The Lost Generation
The poem titled ‘ii. Improvisation” is a cautionary narrative in which Ntozake Shange weaves a generational pattern of sexism, gender, and voice that follows women like shadows throughout their lives. In this poem, she begins with the phrase “there is something caught in my throat” and this imagery of choking is continuously repeated throughout every stanza. The significance of this phrase indicates her lack of voice due to the presence of male domination that consumes her physically and mentally. However, she refuses to allow this male subjection to control her daughter as well. She repeatedly “checks” on her daughter to ensure that she is still “sleeping” and not experiencing the atrocities that she is. This desperate plea by Shange to secure the innocence of her daughter ultimately reveals this poem as a vision of collective womanhood and identity. This “daughter” is a symbol of younger women who have been spared from the degradation of their ancestors due to their strength and sheer will to survive. The ending where Shange refuses materialistic items such as flowers, white wine, or a house and instead states that she wants “this place out of [her] throat.” By ending this poem with the same phrase she begins with unveils the true cost of freedom and how women struggle not only for themselves, but for their survival as a collective identity in the past, present, and future.

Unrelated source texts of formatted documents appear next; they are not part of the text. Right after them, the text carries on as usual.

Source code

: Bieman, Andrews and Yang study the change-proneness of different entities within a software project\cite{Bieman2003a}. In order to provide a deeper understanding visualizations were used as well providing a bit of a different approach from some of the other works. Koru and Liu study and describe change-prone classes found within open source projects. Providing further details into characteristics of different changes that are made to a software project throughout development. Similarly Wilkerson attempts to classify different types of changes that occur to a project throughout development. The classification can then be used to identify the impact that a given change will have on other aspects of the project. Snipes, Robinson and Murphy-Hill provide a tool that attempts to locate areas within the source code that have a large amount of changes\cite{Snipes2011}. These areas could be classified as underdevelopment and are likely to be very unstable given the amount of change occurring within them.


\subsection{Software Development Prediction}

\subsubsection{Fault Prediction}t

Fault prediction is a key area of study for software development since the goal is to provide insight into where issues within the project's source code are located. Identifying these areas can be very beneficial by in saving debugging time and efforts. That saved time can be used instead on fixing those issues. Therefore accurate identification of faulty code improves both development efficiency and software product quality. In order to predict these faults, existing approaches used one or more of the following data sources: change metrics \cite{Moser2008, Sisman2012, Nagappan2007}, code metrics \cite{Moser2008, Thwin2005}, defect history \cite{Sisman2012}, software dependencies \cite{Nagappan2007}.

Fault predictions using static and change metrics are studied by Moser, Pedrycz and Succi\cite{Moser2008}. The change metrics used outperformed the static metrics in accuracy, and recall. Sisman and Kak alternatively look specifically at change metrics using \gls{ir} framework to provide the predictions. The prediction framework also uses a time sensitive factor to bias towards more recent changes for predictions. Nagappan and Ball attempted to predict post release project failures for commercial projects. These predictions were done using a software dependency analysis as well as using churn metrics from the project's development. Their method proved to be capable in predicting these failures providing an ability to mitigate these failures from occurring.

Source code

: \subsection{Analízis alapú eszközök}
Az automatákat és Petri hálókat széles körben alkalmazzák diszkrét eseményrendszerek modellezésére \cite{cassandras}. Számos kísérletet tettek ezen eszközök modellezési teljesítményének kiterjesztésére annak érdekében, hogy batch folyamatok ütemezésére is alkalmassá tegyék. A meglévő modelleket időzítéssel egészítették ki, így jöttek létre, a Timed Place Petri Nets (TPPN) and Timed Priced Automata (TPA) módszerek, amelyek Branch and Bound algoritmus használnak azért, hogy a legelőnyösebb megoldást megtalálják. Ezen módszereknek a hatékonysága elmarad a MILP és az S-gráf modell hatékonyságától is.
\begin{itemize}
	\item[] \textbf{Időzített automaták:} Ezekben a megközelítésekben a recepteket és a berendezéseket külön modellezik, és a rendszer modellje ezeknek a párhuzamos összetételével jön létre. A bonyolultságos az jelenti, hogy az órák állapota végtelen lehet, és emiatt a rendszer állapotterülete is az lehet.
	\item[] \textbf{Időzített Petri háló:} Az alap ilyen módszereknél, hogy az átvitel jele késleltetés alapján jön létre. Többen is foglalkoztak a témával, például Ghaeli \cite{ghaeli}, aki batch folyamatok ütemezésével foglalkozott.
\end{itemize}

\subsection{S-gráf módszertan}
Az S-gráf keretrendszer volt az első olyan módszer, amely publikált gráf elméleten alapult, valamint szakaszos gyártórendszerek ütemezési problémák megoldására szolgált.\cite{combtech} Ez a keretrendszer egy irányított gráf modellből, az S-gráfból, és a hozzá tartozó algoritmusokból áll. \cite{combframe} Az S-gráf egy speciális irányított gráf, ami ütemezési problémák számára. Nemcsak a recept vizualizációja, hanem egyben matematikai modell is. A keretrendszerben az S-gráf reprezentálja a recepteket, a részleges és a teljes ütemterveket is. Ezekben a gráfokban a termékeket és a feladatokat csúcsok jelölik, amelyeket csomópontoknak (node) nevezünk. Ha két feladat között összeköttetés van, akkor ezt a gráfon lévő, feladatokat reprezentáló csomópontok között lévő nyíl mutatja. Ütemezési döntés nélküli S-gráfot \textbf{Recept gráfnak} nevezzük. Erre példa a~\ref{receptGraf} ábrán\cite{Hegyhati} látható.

I choose the song “ I Remember” by Lauryn Hill preformed live, because I feel as though the tones of ancestry that this song exudes runs parallel with this specific poem. Furthermore in the lyrics, Hill’s voice noticeably cracks during her singing and it reminded me of Shange’s phrase “there is something stuck in my throat”. Ultimately this song demonstrates a similar vulnerability that Shange brilliantly illustrates in “ii. Improvisations” through the flaws and hardships of womanhood, but how hope still somehow remains at the end of both the song and the poem like a lighthouse at the bay.